- Work request: Output every line of the data exactly as it appears.

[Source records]
****
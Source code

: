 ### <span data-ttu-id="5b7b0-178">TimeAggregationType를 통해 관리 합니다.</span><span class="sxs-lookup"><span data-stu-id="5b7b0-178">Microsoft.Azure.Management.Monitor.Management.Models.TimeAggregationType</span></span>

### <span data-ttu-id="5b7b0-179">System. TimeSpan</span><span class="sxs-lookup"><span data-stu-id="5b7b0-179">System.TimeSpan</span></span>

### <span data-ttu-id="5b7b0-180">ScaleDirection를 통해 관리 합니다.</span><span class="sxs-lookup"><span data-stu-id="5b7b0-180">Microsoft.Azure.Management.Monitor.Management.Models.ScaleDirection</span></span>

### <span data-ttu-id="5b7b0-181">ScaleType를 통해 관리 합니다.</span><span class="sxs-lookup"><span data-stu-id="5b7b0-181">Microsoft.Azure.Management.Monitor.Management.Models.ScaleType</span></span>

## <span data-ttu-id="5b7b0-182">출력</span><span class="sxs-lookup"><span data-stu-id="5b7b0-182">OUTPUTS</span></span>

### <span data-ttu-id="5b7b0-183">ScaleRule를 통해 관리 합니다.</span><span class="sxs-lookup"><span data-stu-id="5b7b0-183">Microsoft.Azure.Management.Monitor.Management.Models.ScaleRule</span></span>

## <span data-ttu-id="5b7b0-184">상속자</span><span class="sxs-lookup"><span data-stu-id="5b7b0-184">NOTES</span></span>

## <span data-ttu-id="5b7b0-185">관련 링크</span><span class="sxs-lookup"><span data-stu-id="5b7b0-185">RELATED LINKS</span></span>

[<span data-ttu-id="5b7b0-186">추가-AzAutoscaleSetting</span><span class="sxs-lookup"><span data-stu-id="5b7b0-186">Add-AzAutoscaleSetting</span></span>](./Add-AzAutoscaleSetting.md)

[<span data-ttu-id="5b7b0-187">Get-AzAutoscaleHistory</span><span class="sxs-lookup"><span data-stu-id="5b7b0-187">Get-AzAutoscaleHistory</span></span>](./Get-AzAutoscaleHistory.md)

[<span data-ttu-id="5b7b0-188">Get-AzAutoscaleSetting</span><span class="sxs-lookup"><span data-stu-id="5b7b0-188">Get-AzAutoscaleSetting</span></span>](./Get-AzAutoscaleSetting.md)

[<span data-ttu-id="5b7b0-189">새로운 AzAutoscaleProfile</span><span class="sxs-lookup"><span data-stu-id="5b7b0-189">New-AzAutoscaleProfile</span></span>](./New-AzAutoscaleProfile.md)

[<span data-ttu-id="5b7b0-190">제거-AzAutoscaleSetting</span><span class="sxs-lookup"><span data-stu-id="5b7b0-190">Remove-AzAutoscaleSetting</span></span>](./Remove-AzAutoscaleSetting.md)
****
- Response to the exercise:
Source code

: ### <span data-ttu-id="5b7b0-178">TimeAggregationType를 통해 관리 합니다.</span><span class="sxs-lookup"><span data-stu-id="5b7b0-178">Microsoft.Azure.Management.Monitor.Management.Models.TimeAggregationType</span></span>

### <span data-ttu-id="5b7b0-179">System. TimeSpan</span><span class="sxs-lookup"><span data-stu-id="5b7b0-179">System.TimeSpan</span></span>

### <span data-ttu-id="5b7b0-180">ScaleDirection를 통해 관리 합니다.</span><span class="sxs-lookup"><span data-stu-id="5b7b0-180">Microsoft.Azure.Management.Monitor.Management.Models.ScaleDirection</span></span>

### <span data-ttu-id="5b7b0-181">ScaleType를 통해 관리 합니다.</span><span class="sxs-lookup"><span data-stu-id="5b7b0-181">Microsoft.Azure.Management.Monitor.Management.Models.ScaleType</span></span>

## <span data-ttu-id="5b7b0-182">출력</span><span class="sxs-lookup"><span data-stu-id="5b7b0-182">OUTPUTS</span></span>

### <span data-ttu-id="5b7b0-183">ScaleRule를 통해 관리 합니다.</span><span class="sxs-lookup"><span data-stu-id="5b7b0-183">Microsoft.Azure.Management.Monitor.Management.Models.ScaleRule</span></span>

## <span data-ttu-id="5b7b0-184">상속자</span><span class="sxs-lookup"><span data-stu-id="5b7b0-184">NOTES</span></span>

## <span data-ttu-id="5b7b0-185">관련 링크</span><span class="sxs-lookup"><span data-stu-id="5b7b0-185">RELATED LINKS</span></span>

[<span data-ttu-id="5b7b0-186">추가-AzAutoscaleSetting</span><span class="sxs-lookup"><span data-stu-id="5b7b0-186">Add-AzAutoscaleSetting</span></span>](./Add-AzAutoscaleSetting.md)

[<span data-ttu-id="5b7b0-187">Get-AzAutoscaleHistory</span><span class="sxs-lookup"><span data-stu-id="5b7b0-187">Get-AzAutoscaleHistory</span></span>](./Get-AzAutoscaleHistory.md)

[<span data-ttu-id="5b7b0-188">Get-AzAutoscaleSetting</span><span class="sxs-lookup"><span data-stu-id="5b7b0-188">Get-AzAutoscaleSetting</span></span>](./Get-AzAutoscaleSetting.md)

[<span data-ttu-id="5b7b0-189">새로운 AzAutoscaleProfile</span><span class="sxs-lookup"><span data-stu-id="5b7b0-189">New-AzAutoscaleProfile</span></span>](./New-AzAutoscaleProfile.md)

[<span data-ttu-id="5b7b0-190">제거-AzAutoscaleSetting</span><span class="sxs-lookup"><span data-stu-id="5b7b0-190">Remove-AzAutoscaleSetting</span></span>](./Remove-AzAutoscaleSetting.md)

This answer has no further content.